Coastal Mississippi’s visitor and convention bureau officials have revamped their promotion efforts to recognize a shortcoming they say has become far too clear: Too few potential visitors know about the Magnolia State’s 62 miles of white sand shoreline.

Coastal competitors don’t seem to share the same obscurity, says Coastal Mississippi: The Secret Coast, the tourism promotion agency for the three coastal counties of Hancock, Harrison and Jackson. But sometimes a challenge can be made an asset, at least that’s the thinking of the Mississippi Coast region’s visitor marketing officials looking to boost the region’s visitation and annual visitor revenues of nearly $2.5 billion.

To that end, they decided to tell the world their region is indeed a “secret,” but one deserving of discovery. They put “Secret Coast” in their agency’s name with a March 11 rebranding, switching to Coastal Mississippi: The Secret Coast from the previous Visit Mississippi Gulf Coast.

Just how “secret” the coast was came into focus with a visitor research finding that 67 percent of travelers in the region’s target markets do not recall seeing a Gulf Coast tourism ad.

How do you take advantage of such a finding?

You sell its very obscurity, say officials of Coastal Mississippi: The Secret Coast.

The coast is a “breezy freedom” of white sands and live oaks waiting to be explored, they say.

“With 55 percent of frequent travelers saying they primarily travel to discover new experiences, cultures, lifestyles, food, and places, Coastal Mississippi is perfectly poised to surprise and delight,” the agency said in announcing last year’s name change.

“We can’t afford to not be visible in the market,” said Karen Connor, the visitor agency’s marketing director, in an interview.

The strategy for attracting visitors won’t change much in 2019, though the agency launched a winter campaign in January encouraging people to make discovering the coast part of vacation plans for warmer months, Connor said.

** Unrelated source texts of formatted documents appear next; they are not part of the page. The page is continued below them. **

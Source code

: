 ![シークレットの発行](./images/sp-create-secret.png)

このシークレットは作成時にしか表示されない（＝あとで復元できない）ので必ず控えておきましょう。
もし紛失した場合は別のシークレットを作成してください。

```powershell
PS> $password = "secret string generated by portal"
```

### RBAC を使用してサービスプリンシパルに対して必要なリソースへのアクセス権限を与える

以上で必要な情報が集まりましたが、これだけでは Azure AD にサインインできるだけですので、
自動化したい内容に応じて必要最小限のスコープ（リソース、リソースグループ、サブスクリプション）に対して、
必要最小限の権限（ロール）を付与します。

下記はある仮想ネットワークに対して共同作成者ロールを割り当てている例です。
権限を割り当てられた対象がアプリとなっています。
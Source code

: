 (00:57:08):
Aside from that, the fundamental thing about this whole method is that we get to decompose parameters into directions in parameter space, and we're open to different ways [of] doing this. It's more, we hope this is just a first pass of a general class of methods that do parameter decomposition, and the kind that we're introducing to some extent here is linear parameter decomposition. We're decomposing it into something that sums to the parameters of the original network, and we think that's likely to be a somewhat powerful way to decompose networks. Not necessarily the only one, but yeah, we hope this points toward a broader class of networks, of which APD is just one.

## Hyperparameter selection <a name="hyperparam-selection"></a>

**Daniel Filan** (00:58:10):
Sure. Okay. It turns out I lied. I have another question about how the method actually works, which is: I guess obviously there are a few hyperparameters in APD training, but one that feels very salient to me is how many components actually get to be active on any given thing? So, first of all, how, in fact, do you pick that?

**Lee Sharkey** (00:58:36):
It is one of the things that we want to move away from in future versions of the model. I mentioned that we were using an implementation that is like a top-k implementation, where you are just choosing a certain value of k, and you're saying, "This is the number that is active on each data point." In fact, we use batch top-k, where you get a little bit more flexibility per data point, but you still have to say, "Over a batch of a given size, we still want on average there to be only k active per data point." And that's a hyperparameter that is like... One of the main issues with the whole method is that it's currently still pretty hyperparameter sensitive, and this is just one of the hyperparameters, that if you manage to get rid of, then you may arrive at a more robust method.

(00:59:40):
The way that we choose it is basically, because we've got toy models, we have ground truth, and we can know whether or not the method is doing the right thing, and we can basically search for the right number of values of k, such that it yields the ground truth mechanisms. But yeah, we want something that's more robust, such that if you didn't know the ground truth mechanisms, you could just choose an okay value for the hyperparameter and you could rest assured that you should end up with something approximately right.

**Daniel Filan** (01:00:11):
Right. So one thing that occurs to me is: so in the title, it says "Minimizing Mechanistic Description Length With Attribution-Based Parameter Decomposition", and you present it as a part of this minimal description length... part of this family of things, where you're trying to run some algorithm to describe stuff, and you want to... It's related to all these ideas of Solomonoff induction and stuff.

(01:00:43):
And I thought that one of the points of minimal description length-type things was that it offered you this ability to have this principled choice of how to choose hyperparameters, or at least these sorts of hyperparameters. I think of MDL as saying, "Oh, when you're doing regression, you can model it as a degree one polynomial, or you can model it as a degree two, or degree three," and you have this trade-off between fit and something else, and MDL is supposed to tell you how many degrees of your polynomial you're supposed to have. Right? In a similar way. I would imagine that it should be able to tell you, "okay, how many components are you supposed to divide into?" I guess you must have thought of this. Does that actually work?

January, she said, is a peak time for visitors to research and plan their trips. That’s one reason Jan. 31 is national “Plan Your Vacation Day,” she noted.

Milton Segarra, CEO of Coastal Mississippi: The Secret Coast, said extensive work with stakeholders, including people in the leisure and hospitality business as well as community and civic leaders, went into reaching the plan’s conclusions and shaping the strategies to achieve success.

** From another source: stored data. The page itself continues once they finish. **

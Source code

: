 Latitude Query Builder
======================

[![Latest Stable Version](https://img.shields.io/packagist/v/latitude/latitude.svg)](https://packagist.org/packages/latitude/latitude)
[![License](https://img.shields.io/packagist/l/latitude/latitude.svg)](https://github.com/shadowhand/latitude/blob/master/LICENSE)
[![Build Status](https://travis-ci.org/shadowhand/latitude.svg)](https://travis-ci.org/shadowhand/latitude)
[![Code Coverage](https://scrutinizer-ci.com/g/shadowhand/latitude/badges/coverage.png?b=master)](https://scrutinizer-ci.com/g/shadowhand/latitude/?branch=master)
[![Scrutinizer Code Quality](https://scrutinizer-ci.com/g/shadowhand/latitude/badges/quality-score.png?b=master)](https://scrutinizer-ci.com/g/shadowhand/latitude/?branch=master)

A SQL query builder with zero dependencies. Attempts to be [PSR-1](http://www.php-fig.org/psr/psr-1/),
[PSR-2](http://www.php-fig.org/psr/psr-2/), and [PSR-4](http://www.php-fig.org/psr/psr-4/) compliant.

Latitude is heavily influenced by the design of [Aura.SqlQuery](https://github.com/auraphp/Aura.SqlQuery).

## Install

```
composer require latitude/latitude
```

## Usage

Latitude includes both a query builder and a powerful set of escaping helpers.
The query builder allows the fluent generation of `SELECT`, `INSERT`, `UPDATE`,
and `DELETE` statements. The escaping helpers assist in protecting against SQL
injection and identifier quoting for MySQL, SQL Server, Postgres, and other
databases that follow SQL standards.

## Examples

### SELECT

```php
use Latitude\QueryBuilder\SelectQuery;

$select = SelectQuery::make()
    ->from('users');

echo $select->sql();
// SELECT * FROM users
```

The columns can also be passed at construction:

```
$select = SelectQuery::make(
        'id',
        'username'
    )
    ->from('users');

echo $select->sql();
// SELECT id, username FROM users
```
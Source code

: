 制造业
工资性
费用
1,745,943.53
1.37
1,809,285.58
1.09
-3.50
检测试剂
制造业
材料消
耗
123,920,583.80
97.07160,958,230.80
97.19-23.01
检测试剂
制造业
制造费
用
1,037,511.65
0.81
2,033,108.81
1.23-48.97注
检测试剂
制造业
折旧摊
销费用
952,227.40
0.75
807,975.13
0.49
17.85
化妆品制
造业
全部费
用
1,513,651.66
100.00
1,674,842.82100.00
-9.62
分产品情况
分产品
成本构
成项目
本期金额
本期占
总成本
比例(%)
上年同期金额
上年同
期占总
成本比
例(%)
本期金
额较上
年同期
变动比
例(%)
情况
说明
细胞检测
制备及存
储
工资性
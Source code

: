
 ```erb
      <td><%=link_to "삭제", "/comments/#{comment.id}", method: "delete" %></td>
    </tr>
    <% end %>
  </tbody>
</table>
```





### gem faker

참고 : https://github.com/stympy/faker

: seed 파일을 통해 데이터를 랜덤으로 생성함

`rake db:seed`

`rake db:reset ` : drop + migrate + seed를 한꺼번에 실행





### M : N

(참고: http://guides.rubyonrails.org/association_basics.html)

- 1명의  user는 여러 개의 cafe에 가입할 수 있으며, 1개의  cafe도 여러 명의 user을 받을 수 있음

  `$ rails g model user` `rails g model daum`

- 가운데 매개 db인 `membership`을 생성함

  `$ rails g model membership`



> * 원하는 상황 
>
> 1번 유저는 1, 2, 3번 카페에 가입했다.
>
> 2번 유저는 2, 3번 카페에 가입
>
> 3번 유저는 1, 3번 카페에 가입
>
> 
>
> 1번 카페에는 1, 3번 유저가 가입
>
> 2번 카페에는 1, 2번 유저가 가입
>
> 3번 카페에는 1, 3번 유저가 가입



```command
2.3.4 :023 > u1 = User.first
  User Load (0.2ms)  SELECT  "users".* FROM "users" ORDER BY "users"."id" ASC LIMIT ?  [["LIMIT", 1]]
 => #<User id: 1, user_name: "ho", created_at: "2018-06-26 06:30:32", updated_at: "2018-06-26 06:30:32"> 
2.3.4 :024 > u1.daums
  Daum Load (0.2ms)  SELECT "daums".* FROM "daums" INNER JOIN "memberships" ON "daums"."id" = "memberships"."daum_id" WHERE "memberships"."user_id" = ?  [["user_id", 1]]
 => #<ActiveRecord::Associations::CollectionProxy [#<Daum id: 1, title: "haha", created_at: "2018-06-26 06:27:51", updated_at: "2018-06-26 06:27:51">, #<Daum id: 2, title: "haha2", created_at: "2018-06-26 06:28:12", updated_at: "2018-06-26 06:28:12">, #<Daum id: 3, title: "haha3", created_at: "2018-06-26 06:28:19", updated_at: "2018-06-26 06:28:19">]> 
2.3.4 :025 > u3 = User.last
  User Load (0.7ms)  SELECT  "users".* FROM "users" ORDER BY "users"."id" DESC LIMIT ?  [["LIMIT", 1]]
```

“Visitors feel like they want a first-time experience. And we can provide that,” Segarra said, citing the region’s natural assets, its resorts, casinos and culture.

“That brand position provided us a phenomenally solid base for starting to build our message,” he said in an interview.

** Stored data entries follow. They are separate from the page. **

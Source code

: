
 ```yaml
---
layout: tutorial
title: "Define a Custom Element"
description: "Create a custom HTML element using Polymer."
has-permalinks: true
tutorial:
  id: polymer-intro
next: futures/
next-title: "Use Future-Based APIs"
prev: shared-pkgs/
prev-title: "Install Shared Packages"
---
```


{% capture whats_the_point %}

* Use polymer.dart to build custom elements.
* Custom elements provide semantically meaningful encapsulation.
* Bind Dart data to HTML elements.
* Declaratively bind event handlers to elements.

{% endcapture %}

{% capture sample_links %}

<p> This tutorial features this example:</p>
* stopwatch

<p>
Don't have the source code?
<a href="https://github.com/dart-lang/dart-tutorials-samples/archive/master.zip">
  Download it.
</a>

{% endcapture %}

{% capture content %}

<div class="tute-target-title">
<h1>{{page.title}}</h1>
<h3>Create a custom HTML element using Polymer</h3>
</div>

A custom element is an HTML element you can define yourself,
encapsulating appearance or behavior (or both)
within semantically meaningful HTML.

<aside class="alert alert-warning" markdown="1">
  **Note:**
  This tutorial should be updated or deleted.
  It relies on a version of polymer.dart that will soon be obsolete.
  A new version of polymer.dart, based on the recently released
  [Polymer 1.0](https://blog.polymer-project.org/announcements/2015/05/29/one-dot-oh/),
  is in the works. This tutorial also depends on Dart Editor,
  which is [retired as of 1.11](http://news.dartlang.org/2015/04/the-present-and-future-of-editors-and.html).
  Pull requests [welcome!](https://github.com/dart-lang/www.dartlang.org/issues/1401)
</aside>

Looking ahead, Coastal Mississippi: The Secret Coast intends to showcase the region as a unique and undiscovered destination, “offering the relaxation, adventure, and variety that today’s travelers are looking for,” the visitor agency says.

If past trends hold, each $1 spent on advertising the secret nature and virtues of the state’s coast should generate $43 in visitor spending within its boundaries, according to the agency. Coastal Mississippi: The Secret Coast had a budget of slightly less than $4.5 million in 2018, an amount funded largely from hotel bed tax collections.

Regional marketing, Connor said, takes in a 6.5-hour drive market that primary draws from Mississippi, Louisiana, Florida Panhandle, Alabama and Georgia. To go farther out, the agency launched a new partnership with online travel search engine Expedia, Connor said. “This extended our reach’ but was strategic at the same time, she added.

The Expedia effort, according to Segarra, has brought an 11 percent jump in bookings in the first 90 days of the year.

New television spots in drive-markets and billboards are part of the mix as well, as are standbys in Internet Search Engine Optimization and display advertising, according to Connor.

The region has hardly been in a visitor slump. It ended 2018 with its best year in the previous four and accounted for a third of all dollars visitors spent in the state. The hospitality sector on the coast also added about 400 workers from 2017, creating a total leisure-and-hospitality-job workforce of about 32,000.

Hotel occupancy rates rose to 60.8 percent, an increase of 4.6 percent from 2017. Average daily hotel room rates also rose, going up 12 percent to $90.12.

For the new fiscal year that began Oct. 1,  demand for room nights is up 4.4 percent to 3,319 million, the agency said.

Investors, meanwhile, seem bullish on the coast and its future as a visitor destination. “Development and developments on the coast will continue to flourish,” CEO Segarra said, and estimated the value of resort and casino projects in progress on the coast at $650 million.

Thirty projects are under way. In addition to lodging, they include attractions and restaurants, the agency said in its annual report. Of these, eight are scheduled to open in 2019.